I’m curious when it came to casting the film how directly you were involved with casting Nicole Maines?
There is no element of Bit I wasn’t directly involved with. The script had a section that basically stopped, broke the fourth wall, and said, “Look. This can only be played by a trans actress. Otherwise we’re not doing the movie.” We didn’t have a lot of time or a lot of money, so we couldn’t hold an open casting call and had to rely on agencies to send over who they have. At the time, there was a depressingly small amount of represented trans actresses and in particular ones that who could believably had just graduated high school. Some of them were in their late twenties and early thirties which you can get away with, but then you have to cast older around them. I had also written the part of Mark for James Paxton, a good friend of mine, so the important thing was that I got a good actor who was trans and they could believably read to an audience as someone who just graduated high school. Digging through a list trying desperately to find someone to play Laurel, I saw Nicole’s headshot. Her name kind of rang a bell, but it just didn’t really register to me why. Here was this picture of a young lady with dyed green hair, so I looked at her reel. Her reel at the time was only like one minute from an episode of a show called Royal Pains. I always trust my gut on who I can get to play the lead of a movie regardless of their experience, so I met with her over Skype and we hit it off. I just knew she was who it had to be. There were no two ways about it. At the time, the producers were wanting to look at a couple other people. I had to fight a little bit because they were really pushing for another actress who had a little bit more experience. But I felt like that person had already been used in a movie recently, and it’s like the big disease of things in entertainment which is somebody else had a good idea so let’s do that.
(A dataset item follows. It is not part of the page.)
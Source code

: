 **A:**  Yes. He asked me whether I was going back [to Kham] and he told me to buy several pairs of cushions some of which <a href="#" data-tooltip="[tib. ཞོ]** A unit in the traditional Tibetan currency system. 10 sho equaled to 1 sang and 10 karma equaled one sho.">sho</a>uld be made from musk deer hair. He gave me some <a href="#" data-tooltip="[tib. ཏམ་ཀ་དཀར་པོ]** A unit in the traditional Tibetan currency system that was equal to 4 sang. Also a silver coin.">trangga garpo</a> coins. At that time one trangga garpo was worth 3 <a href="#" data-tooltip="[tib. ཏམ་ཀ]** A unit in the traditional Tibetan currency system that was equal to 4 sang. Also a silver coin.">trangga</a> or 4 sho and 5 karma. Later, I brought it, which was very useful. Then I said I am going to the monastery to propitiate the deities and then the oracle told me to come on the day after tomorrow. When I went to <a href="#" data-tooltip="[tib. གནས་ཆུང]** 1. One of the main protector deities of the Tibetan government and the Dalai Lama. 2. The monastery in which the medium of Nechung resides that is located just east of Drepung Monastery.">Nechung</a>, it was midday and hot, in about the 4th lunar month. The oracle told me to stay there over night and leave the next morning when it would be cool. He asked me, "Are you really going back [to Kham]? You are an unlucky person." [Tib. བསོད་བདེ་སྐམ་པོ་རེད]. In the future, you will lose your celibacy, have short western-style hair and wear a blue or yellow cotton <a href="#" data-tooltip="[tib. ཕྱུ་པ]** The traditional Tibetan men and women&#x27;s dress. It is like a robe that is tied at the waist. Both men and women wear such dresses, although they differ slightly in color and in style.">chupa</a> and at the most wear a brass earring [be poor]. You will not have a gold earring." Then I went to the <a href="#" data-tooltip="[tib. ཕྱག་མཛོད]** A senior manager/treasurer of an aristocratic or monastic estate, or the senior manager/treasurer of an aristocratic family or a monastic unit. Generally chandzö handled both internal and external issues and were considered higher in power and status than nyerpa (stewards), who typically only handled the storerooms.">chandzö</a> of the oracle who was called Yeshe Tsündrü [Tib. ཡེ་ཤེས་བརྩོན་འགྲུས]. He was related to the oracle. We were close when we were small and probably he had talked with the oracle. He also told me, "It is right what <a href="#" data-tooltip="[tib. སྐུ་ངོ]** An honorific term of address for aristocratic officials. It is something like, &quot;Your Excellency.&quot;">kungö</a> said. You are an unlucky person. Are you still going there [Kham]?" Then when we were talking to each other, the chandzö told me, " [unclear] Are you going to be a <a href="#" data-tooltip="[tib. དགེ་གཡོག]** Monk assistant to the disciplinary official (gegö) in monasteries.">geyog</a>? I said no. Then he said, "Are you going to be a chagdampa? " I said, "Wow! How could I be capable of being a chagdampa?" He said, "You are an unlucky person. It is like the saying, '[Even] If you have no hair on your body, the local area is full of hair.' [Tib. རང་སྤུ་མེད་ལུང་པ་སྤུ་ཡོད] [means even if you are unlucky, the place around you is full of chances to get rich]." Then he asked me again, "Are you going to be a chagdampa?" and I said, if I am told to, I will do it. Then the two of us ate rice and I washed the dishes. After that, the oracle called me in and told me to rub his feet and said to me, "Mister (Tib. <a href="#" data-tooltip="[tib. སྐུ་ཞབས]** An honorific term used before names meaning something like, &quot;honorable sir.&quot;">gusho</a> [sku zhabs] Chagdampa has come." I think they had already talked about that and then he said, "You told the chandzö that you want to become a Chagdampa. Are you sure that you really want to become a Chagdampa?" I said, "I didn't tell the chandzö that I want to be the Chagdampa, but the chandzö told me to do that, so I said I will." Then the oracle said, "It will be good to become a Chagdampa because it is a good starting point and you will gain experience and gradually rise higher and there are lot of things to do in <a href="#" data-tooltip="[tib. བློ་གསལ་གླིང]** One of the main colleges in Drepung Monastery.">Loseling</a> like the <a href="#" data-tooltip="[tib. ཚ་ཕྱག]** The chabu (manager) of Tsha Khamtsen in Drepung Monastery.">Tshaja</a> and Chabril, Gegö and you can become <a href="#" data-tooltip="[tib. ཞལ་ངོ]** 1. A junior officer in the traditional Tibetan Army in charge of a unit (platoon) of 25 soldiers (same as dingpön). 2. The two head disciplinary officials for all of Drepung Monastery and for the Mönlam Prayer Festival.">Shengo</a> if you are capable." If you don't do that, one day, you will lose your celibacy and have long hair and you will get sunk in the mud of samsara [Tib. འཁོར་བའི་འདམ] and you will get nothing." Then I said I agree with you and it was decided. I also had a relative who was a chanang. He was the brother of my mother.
And I hate that. No offense to this person, but I felt like we should have our own thing here and not just go after the proven commodity.
I think that paid off.
Yeah, and Nicole was really great. She'd never really done much before and she had to, like, lead this entire movie. She acquitted herself to that very, very well. The producers never fought me on the fact that it needed to be a trans actress. To their credit, they understood and supported that element.
That’s great.
But the actual casting of Nicole took some maneuvering and forceful speech because I knew she was right. Luckily for me, she was more than fine. She was great. The only thing that happened was Laurel was written as a much more droll character, and Nicole has such a large ebullient personality. Very charming. Very funny. Far funnier than you would ever expect. She is knock down, drag out hilarious. So I very quickly pivoted and just sort of allowed Nicole’s natural personality to come out more.
You had great instincts on that because she does a really good job in that film.
We’ll stop there for now. Before we depart, I would be remiss if I didn’t thank my good friend Michael for helping me transcribe the audio for this interview. I am most gracious.